(Beginning of Dataset records)

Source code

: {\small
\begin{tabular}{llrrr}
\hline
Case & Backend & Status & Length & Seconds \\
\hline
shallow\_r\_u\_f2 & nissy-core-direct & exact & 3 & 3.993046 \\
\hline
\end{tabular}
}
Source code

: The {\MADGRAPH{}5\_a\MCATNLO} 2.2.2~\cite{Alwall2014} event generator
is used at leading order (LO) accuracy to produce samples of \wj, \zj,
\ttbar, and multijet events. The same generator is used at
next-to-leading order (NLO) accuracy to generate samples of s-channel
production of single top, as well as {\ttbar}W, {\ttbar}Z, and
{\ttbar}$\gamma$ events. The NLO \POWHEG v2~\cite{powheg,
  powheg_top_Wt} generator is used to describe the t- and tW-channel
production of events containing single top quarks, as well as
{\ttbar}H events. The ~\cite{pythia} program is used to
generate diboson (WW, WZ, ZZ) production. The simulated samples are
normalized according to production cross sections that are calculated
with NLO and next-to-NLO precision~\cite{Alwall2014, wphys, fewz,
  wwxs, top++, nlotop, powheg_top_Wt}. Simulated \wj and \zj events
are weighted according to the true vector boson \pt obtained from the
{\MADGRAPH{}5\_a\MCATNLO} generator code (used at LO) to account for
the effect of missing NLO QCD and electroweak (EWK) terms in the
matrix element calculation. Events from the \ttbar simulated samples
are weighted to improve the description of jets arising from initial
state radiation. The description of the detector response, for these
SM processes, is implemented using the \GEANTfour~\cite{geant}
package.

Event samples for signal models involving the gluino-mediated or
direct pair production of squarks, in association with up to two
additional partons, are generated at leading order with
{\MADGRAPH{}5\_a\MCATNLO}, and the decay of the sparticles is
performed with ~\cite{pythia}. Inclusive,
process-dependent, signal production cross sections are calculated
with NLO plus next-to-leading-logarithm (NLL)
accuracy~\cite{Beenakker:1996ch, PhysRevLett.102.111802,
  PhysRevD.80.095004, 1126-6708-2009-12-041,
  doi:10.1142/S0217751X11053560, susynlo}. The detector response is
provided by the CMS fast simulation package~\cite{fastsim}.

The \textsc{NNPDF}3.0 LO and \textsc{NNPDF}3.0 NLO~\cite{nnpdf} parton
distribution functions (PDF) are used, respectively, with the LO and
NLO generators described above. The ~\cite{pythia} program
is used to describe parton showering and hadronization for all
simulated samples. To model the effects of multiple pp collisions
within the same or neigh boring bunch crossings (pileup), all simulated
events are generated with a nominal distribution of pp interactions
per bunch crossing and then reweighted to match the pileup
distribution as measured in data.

(End of Dataset records)

** Exercise objective **
What is needed is a verbatim copy of every line in the records above from the one containing "SM processes, is" down to the one containing "additional partons, are", both included, and nothing more.

** Written solution **
SM processes, is implemented using the \GEANTfour~\cite{geant}
package.

Event samples for signal models involving the gluino-mediated or
direct pair production of squarks, in association with up to two
additional partons, are generated at leading order with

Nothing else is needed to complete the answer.